Мне было тягостно. Положение мое становилось все более незавидным. Начальство заставляло меня сплавлять налево стройматериалы, и я изнемогал, выкручиваясь от их поручений. Зэк — всего лишь зэк, и попадись я на их махинациях, мне дали бы новый срок или просто прикончили.

Единственной поддержкой для меня были военнопленные японцы, которые работали со мной. Они все видели, все понимали и молча сочувствовали мне.

А один из них — водитель лесовоза Нарикава, с которым я подружился, после очередного наскока начальства обычно успокаивал меня так:

— Командира!
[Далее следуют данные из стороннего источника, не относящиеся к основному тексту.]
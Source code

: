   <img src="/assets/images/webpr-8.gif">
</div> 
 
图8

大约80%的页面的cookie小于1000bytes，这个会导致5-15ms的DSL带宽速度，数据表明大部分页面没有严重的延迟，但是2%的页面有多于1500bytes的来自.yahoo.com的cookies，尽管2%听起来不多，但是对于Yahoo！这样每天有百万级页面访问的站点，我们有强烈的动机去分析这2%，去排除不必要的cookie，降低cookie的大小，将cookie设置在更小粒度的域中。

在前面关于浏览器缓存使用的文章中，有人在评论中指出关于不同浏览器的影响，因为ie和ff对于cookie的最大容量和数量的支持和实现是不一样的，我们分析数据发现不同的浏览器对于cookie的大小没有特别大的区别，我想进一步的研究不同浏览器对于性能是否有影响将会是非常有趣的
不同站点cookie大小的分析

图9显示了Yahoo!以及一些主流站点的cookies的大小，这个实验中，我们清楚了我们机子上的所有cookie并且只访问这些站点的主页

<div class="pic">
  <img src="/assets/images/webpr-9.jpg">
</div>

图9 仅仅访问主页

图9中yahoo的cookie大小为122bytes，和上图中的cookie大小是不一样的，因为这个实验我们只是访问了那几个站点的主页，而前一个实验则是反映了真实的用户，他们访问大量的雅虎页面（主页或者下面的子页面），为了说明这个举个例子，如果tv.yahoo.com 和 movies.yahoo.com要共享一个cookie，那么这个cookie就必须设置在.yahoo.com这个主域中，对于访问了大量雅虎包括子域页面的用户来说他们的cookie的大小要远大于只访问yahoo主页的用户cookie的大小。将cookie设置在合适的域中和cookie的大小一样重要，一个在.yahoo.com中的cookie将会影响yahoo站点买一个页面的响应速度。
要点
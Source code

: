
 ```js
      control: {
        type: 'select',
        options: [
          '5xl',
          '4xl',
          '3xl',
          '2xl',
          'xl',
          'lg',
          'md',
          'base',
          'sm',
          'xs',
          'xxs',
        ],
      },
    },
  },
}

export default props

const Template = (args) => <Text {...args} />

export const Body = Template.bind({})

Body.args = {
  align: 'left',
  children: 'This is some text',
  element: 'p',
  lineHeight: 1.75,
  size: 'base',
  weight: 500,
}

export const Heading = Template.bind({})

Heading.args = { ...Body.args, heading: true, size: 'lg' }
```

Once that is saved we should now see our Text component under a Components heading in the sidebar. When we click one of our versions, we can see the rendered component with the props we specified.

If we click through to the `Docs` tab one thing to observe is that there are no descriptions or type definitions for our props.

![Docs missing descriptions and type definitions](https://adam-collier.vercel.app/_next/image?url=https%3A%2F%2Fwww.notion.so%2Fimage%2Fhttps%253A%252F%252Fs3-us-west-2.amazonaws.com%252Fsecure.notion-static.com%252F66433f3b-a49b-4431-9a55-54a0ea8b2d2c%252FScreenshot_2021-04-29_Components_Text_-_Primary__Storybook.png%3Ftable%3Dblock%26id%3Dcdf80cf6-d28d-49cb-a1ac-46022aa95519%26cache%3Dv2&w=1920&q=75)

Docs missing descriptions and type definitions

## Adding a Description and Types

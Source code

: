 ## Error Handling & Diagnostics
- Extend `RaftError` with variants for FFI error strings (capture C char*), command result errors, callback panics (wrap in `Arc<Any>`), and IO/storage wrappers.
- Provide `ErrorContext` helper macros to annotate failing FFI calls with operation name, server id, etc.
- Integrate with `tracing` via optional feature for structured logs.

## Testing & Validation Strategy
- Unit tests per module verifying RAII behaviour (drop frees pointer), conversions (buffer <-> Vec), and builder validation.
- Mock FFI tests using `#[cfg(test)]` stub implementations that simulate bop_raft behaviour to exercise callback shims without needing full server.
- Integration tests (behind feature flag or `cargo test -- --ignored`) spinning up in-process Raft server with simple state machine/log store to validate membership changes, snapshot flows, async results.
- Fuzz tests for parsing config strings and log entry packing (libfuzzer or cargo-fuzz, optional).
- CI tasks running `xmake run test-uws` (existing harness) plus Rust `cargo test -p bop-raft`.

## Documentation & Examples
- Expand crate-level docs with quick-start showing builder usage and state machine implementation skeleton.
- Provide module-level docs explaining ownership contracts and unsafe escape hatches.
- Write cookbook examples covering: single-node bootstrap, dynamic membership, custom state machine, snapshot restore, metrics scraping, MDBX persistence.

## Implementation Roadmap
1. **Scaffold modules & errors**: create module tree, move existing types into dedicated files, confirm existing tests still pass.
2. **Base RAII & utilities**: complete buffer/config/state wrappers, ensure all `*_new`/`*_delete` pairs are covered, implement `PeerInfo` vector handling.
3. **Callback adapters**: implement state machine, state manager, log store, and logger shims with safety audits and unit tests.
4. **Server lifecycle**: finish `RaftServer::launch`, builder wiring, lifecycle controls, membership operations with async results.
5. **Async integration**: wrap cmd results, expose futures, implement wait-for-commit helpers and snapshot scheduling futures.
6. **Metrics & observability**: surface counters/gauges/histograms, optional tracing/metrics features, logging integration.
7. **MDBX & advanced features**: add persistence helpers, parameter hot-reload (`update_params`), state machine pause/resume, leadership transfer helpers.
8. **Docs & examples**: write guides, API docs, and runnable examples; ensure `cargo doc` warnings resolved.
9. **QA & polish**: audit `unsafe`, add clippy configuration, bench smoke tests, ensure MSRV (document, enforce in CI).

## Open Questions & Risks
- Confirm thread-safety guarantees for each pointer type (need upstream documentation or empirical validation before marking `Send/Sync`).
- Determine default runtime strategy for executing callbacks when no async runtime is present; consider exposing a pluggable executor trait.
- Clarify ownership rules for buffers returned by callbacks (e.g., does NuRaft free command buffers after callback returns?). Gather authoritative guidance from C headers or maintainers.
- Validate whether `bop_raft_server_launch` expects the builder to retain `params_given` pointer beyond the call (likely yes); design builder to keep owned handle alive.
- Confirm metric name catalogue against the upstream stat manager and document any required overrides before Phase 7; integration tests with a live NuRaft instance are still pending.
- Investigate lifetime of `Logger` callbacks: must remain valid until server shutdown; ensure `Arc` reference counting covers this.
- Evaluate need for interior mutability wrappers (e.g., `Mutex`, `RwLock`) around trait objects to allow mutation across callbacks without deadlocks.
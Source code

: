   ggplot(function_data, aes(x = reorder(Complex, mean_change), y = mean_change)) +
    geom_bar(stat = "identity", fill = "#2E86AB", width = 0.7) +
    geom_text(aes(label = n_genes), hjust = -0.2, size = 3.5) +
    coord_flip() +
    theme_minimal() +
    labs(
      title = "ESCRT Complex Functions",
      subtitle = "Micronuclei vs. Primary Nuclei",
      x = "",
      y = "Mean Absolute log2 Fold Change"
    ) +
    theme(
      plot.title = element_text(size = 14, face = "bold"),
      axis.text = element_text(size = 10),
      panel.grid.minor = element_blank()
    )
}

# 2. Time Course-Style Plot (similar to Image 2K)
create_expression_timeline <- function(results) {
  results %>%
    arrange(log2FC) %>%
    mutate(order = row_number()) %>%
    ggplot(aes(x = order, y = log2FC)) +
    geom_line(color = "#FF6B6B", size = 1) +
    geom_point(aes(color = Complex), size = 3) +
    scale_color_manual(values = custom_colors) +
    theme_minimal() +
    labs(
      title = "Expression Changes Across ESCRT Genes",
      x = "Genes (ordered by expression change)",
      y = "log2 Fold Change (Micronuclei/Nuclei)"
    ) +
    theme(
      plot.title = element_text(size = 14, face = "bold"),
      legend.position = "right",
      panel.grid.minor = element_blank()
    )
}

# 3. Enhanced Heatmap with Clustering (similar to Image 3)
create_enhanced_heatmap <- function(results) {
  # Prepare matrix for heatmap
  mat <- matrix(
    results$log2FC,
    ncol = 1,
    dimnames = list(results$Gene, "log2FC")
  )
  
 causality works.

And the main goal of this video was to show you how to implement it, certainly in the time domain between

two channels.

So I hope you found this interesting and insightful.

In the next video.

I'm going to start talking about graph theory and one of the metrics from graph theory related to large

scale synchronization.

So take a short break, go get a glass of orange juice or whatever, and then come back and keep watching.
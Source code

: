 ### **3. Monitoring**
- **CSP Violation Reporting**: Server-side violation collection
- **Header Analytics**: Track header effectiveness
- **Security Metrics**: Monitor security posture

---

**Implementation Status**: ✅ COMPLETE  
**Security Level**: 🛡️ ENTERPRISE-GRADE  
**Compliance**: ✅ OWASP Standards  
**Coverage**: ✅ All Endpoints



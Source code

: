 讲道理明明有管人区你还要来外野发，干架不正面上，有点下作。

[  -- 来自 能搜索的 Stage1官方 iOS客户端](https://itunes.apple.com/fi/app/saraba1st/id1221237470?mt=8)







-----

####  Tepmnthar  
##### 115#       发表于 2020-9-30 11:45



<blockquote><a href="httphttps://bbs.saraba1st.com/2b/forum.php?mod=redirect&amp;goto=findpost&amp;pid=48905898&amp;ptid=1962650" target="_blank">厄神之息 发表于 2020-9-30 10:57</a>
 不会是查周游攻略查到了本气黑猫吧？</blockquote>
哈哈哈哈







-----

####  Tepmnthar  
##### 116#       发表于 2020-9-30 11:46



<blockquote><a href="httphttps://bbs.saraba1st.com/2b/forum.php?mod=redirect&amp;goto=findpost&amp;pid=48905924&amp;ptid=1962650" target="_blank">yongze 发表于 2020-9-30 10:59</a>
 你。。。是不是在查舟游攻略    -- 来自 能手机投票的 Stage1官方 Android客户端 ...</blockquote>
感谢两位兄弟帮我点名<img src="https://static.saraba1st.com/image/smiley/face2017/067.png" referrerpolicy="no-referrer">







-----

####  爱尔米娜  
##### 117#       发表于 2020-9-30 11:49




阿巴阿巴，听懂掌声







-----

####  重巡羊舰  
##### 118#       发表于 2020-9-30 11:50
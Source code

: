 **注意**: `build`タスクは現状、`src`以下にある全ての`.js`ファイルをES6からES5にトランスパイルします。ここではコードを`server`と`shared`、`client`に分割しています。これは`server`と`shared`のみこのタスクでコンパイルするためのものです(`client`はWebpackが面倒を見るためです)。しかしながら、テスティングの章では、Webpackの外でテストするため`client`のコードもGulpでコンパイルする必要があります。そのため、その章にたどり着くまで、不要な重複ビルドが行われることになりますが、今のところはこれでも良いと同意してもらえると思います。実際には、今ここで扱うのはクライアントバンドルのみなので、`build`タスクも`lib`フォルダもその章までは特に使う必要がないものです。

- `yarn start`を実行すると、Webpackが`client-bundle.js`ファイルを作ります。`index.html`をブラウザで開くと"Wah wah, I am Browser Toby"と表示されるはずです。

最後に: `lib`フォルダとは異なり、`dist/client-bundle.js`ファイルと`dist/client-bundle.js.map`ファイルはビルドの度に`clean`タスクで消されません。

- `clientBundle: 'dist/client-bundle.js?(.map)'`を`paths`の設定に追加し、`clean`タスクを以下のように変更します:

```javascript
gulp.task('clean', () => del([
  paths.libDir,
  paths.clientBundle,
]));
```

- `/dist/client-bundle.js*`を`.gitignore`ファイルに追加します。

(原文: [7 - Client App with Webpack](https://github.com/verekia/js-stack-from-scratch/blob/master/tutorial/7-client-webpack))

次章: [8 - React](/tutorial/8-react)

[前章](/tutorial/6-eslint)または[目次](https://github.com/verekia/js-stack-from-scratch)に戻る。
Тридцать студебекеры, склад — балсое богатество. Сесе будет — псик! Лагерь нацальник после смерти крыса станет.

Этим заклинанием он всегда добивался своей цели — я смеялся, представив себе начальника лагеря крысой.

— А при жизни нельзя?— спрашивал я согласно ритуалу.

— А змею, командира, есть будис?— подхватывал он.

— Не буду,— отвечал я.

И мы смеялись уже вместе. Нарикава — вежливо и не обидно ... Он хорошо помнил тот день, когда мы, выехав в тайгу, забуксовали по дороге на огромном клубке греющихся на солнцепеке гадюк. Машина остановилась, змеи по колесам поползли на капот. Нарикава, выхватив из-под сиденья рогатину, выскочил из кабины и стал, ловко подхватывая змей, смахивать им головы. При этом он весело лопотал:

— Скусно, командира. Осень скусно! Хоросо! Одна инзенера от туберкулеса вылесилась!.. И скусно! Сама попробуй!

Меня замутило.

Вечером японцы жарили на костре змей. Они, потрескивая, разбухали и становились похожими на колбасы.

Наутро я все еще не мог прикоснуться к пище ...

Японцы поражали меня не только своими обычаями, но и трудолюбием. Работали по ночам, как днем. Никогда ни на что не жаловались. Мало того, в свободное время записывали в блокноты русские слова — изучали язык. И еще — подвесив к поясу котелки, собирали лекарственные травы ...

С японцами мне легче было пережить трудные времена.

Город голодал, люди питались лепешками из прошлогодней картошки, остатки которой выкапывали из мерзлой земли. Булка хлеба стоила тысячу, а бутылка растительного масла — до восьмисот рублей. Горожане на моих глазах валились с ног прямо на улице, теряя сознание от голода.

По весне начался нерест кеты в Амуре и его притоках, и стало легче — в Комсомольске появилась рыба. Теперь за три пачки «Звездочки» можно было выменять ведро икры ...

А вскоре в город на постоянное жительство перебрался Нижне-Амурский ансамбль — его после окончания работ на «Пятисотке» передали нашему Управлению.

Мне повезло — меня вот-вот должны были лишить за «строптивость» пропуска на бесконвойное хождение, но я успел наведаться все в те же «Столыпины», в том же тупике.

Меня приняли как закадычного друга.

 

- 106 -

Через несколько дней Вольский сообщил мне, что я зачислен в ансамбль.

Первыми, с кем я поделился радостным известием, были японские солдаты.

Нарикава, прощаясь со мной, сказал:

— Командира! Когда се это консися, приезяй в Токио!

Я понес свои вещи в один из двух вагонов, оборудованных под жилье. Осмотрелся и усмехнулся — стол начальника ансамбля стоял прямо напротив кровати конвоира.

Зашел в женский вагон — на стенах костюмы, на полу реквизит. Тут же — продукты. Тамбур завален декорациями.

Дом на колесах мне понравился.

По душе пришелся и барак, в котором нас поселили до гастролей — он был отделен от зоны высоким забором из колючей проволоки.